The proportion of unrepresented North East parents attending court to contest custody of their children and other family matters has leapt from 34% to 53% of litigants since the removal of legal aid from family lawyers in April 2013.
Between April and December 2012, 4,698 people represented themselves at North East courts for child-related proceedings.
In the same nine-month period for 2013, the figure jumped to 7,562. This is a year-on-year rise of 61%; the highest in England and already more than the previous year’s total of 6,502.
Publication of the Ministry of Justice figures, secured via a Freedom of Information request, has sparked a call among some of the region’s lawyers to keep warring parents away from the courts.
Seven law firms in Newcastle currently offer a fixed-fee service which offers couples a way of resolving disputes without the need to go to court.
Sue McArthur, a lawyer at Newcastle-based firm McKeag and Co, said: “The massive increase in people representing themselves is leading to huge delays at court as judges struggle to help people representing themselves understand the proceedings and what is happening.
“Often people find that decisions go against them because they’ve not been able to refer the judge to the relevant legal points of their case. They can end up getting too emotional or angry and not presenting their case in the best possible way.

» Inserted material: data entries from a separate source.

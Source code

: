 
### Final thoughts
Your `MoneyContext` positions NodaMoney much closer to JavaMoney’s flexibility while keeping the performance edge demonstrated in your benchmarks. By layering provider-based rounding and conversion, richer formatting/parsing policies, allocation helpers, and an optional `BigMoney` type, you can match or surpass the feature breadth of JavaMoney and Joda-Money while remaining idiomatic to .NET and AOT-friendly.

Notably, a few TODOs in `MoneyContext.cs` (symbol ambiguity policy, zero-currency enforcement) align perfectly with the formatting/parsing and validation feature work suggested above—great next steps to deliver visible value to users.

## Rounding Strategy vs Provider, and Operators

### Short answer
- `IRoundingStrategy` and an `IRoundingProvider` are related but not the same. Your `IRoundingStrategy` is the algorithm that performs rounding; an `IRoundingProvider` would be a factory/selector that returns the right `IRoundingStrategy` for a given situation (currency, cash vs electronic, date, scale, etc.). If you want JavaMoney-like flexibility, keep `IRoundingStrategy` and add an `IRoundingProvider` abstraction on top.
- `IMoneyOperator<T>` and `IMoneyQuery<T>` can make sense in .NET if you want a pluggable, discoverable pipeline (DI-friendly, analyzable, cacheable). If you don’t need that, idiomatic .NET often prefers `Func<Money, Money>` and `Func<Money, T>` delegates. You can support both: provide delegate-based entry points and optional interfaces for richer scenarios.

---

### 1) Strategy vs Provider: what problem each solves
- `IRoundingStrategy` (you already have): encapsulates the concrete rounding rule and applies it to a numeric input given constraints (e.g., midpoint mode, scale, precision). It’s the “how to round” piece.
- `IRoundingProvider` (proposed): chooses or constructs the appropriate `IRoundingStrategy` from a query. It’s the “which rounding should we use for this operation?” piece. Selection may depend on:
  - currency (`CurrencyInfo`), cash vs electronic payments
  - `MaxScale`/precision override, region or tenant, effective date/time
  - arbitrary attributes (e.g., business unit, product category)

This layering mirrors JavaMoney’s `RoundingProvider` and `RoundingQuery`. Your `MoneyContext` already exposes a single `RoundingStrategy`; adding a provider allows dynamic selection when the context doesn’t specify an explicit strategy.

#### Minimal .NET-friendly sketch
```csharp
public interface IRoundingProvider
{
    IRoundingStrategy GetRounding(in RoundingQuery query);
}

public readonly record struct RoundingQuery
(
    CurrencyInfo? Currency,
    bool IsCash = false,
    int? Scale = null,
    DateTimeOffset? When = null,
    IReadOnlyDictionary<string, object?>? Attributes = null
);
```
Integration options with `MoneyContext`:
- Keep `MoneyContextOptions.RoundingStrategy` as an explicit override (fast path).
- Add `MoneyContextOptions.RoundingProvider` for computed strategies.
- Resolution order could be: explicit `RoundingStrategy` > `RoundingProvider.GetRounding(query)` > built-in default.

“To respond to this crisis in representation the legal industry is having to completely rethink how best to serve clients.”
Marc Lopatin, founder of LawyerSupportedMediation.com said: “The answer is not putting lawyers back in the courtroom at the public’s expense. Instead, the government should be doing all it can to encourage lawyers and mediators to work in tandem. This is the only way to make available the support parents need at a price most can afford.”
But The Law Society – which represents solicitors in the UK – says removing solicitors from the process will have a knock-on effect on children whose parents are fighting in court.
Law Society president Nicholas Fluck said: “The legislation, which came into force last April, could easily cost more than it is intended to save.
“As well as all the knock-on costs to the tax payer and the social consequences of severely limiting access to legal aid, it is the couples fighting in court and their children who will be the worst hit.
“Removing solicitors from the process and cutting access to justice for people on low incomes is a devastating false economy.
“As we have also outlined to the Justice Select Committee, the reality is that solicitors steer separating couples away from the courts and towards alternatives such as mediation.
“The Law Society has previously suggested alternative savings that would make a bigger contribution to reducing the deficit by making the civil justice system more efficient, but the Government chose to ignore this.”